In April 1996, when the Building Society was considering demutualisation, plans were announced by the then chairman, Robert Dickinson, for the creation of the foundation. Since the official launch of the foundation in January 1998, it has steadily grown and expanded its activities. The Foundation's work is carried out by a professional staff team of 12 based in Gosforth. Previously in 2007 there had been 25 staff at the foundation. In 2003, along with a new logo and the introduction of new programmes, the Foundation moved to a new building – the renovated Old Chapel in Gosforth. At the end of 2006 the foundation received £28.2 million investment. By the end of 2007 £190 million had been donated to the foundation, by Northern Rock.

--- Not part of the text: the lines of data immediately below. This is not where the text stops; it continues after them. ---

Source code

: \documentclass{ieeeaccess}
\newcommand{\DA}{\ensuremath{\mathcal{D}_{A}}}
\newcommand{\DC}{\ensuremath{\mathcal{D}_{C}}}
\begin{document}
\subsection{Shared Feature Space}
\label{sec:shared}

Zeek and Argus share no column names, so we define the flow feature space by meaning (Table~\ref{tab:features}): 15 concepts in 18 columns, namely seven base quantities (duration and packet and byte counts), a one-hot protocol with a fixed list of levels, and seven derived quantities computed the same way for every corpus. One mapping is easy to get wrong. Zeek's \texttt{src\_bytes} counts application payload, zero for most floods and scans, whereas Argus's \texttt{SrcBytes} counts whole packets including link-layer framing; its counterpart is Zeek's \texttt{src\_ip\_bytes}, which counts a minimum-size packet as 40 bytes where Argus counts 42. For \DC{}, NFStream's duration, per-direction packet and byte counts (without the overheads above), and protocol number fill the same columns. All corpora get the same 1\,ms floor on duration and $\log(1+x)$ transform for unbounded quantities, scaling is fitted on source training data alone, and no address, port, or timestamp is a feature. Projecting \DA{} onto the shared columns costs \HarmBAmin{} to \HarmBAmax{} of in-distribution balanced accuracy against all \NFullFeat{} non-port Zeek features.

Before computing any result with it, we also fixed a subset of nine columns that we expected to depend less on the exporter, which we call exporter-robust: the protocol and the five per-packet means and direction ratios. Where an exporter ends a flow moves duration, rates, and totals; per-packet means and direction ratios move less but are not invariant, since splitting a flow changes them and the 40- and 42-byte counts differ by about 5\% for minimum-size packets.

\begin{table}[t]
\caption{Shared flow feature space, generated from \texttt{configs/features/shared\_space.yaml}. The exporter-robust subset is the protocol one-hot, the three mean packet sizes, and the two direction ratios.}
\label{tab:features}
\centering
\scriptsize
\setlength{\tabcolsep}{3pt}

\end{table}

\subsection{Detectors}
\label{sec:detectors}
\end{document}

===Effect of the Northern Rock nationalisation===
Nationalisation ended the covenant requiring Northern Rock to remit a share of profits to the Foundation. Instead, for the next three years the Foundation was to receive an annual £15 million payment from Northern Rock, whether it remained publicly owned or returned to the private sector. The Foundation's shares were to be cancelled and compensated in the same way as those of other shareholders. £7.3 million was awarded during the first 10 months of 2008, with an expected further £3.7 million before the end of the year.

===Effect of the Northern Rock sale to Virgin Money===
Upon the sale to Virgin Money, the deals with the Northern Rock Foundation was extended to at least 2013, which give Virgin and the Foundation time to discuss how they would work together; Virgin also run Virgin Money Giving, another not-for-profit company. In July 2013 Virgin Money donated £500,000 to the foundation to continue its work during that year.

It was announced on 22 April 2014, that after numerous discussions, Virgin Money could not commit to funding the Northern Rock Foundation, and that as the foundation received no income from any other source it would be wound down. Also in 2014 Virgin Money announced that they would create their own charitable foundation, the Virgin Money Foundation.

In January 2015 the head office of the foundation, The Old Chapel, Gosforth, was sold to another group of charities, the Community Foundation serving Tyne and Wear and Northumberland.

The trustees took the decision to close down the foundation on 25 April 2016.

==Northern Rock Foundation Hall==
One of the halls at the Sage Gateshead is named the Northern Rock Foundation Hall.